All of lore.kernel.org
 help / color / mirror / Atom feed
* understanding differences in recoverability of raid1 vs raid10 and performance implications of unusual numbers of devices
@ 2017-06-01 14:54 Alexander Peganz
  2017-06-01 17:55 ` Timofey Titovets
  2017-06-01 18:47 ` Austin S. Hemmelgarn
  0 siblings, 2 replies; 5+ messages in thread
From: Alexander Peganz @ 2017-06-01 14:54 UTC (permalink / raw)
  To: linux-btrfs

Hello,

I am trying to understand what differences there are in using btrfs
raid1 vs raid10 in terms of recoverability and also performance.
This has proven itself to be more difficult than expected since all
search results I could come up with generally suffer from one of three
flaws: they either discuss terribly old versions of btrfs, only
discuss 4 disk settings, or are about traditional HW (or mdadm) RAID
modes.

>From what I gathered so far, with raid1 btrfs just puts the 2 copies
of a file on 2 different devices.
And raid10 splits files into stripes, then writes 2 copies of each
stripe to 2 different devices. By splitting the files into stripes it
can write stripe 1 to devices A and B, while at the same time writing
stripe 2 to devices C and D, and so on. So a single copy of a file
might end up split across all devices, as does the second, but with
the stripes distributed in a way that the copies of each one stripe
are never on the same device.

So my first question is: is that actually correct? Or does btrfs raid1
create copies of blocks or something akin to stripes instead of files?
Because I imagine if it is at the file level there is a difference in
recoverability if the "wrong" 2 devices die.
For a raid1 I'd expect to only loose those files whose copies were
located on those 2 devices. Every file with a copy on one of the still
working devices would be recoverable. So the more devices there are
the bigger the percentage of recoverable files could get.
While with raid10 the copies of every file's first stripe might end up
on device A and device B, damaging every single file if A and B die at
the same time.
This might just be a reason for me to choose raid1 over raid10, so I
really appreciate if someone could enlighten me ;)

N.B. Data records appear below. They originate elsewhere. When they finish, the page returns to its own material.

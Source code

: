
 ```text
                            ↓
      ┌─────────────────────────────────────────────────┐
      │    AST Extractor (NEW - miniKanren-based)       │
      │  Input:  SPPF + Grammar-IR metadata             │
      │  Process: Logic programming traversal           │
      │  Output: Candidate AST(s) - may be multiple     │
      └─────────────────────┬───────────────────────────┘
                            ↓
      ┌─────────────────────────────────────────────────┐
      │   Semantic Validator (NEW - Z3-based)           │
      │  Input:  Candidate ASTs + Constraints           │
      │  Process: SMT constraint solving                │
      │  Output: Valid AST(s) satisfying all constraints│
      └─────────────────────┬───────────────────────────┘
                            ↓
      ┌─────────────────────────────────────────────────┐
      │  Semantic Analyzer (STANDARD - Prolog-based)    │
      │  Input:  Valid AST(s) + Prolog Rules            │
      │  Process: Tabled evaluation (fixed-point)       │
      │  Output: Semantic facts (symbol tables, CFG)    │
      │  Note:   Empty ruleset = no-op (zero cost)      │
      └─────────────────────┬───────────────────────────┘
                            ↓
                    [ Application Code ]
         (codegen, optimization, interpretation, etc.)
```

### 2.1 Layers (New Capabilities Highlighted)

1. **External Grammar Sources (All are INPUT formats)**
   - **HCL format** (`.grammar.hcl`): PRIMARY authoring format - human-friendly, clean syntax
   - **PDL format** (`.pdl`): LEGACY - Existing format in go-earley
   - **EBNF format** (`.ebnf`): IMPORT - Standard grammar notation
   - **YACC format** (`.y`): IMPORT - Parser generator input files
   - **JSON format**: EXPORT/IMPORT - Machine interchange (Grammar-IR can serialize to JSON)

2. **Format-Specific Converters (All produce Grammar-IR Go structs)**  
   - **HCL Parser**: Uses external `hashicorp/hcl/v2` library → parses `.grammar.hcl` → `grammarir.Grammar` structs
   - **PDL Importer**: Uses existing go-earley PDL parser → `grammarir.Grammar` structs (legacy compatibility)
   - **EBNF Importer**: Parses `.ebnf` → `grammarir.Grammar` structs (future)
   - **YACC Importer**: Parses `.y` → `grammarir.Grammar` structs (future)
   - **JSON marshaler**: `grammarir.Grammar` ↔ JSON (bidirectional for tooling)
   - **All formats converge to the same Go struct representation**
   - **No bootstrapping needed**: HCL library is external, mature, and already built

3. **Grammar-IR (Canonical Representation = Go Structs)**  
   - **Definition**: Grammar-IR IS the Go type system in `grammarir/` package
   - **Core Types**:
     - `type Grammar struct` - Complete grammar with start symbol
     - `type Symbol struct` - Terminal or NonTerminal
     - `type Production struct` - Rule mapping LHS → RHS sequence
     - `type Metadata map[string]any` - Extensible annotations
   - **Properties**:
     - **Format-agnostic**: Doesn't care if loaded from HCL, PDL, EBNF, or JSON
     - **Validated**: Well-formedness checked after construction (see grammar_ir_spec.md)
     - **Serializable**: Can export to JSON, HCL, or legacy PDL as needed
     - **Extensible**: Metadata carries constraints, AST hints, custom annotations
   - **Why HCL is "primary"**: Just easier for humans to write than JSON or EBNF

As to performance, with raid1 write speed should (theoretically) be
the same as a single disk (although writing the first half of the data
to device A while at the same time writing the second half to device B
would allow to write the first copy in half the time, and would allow
to create the second copy at some later point in time I highly doubt
btrfs is quite that adventurous). And read speeds should be up to
twice that of a single device.
With raid10 write speeds should be N times those of a single disk to
create the first copy, and since of course a second one has to be
written as well, effectively up to N/2. Read speeds should be up to N
times that of a single disk. But I couldn't find useful comparisons
using more than 4 devices. Should I expect any weirdness if I don't
have a multiple of 4 devices? Or do I just need an even number of
devices? Or is everything ok, even odd numbers?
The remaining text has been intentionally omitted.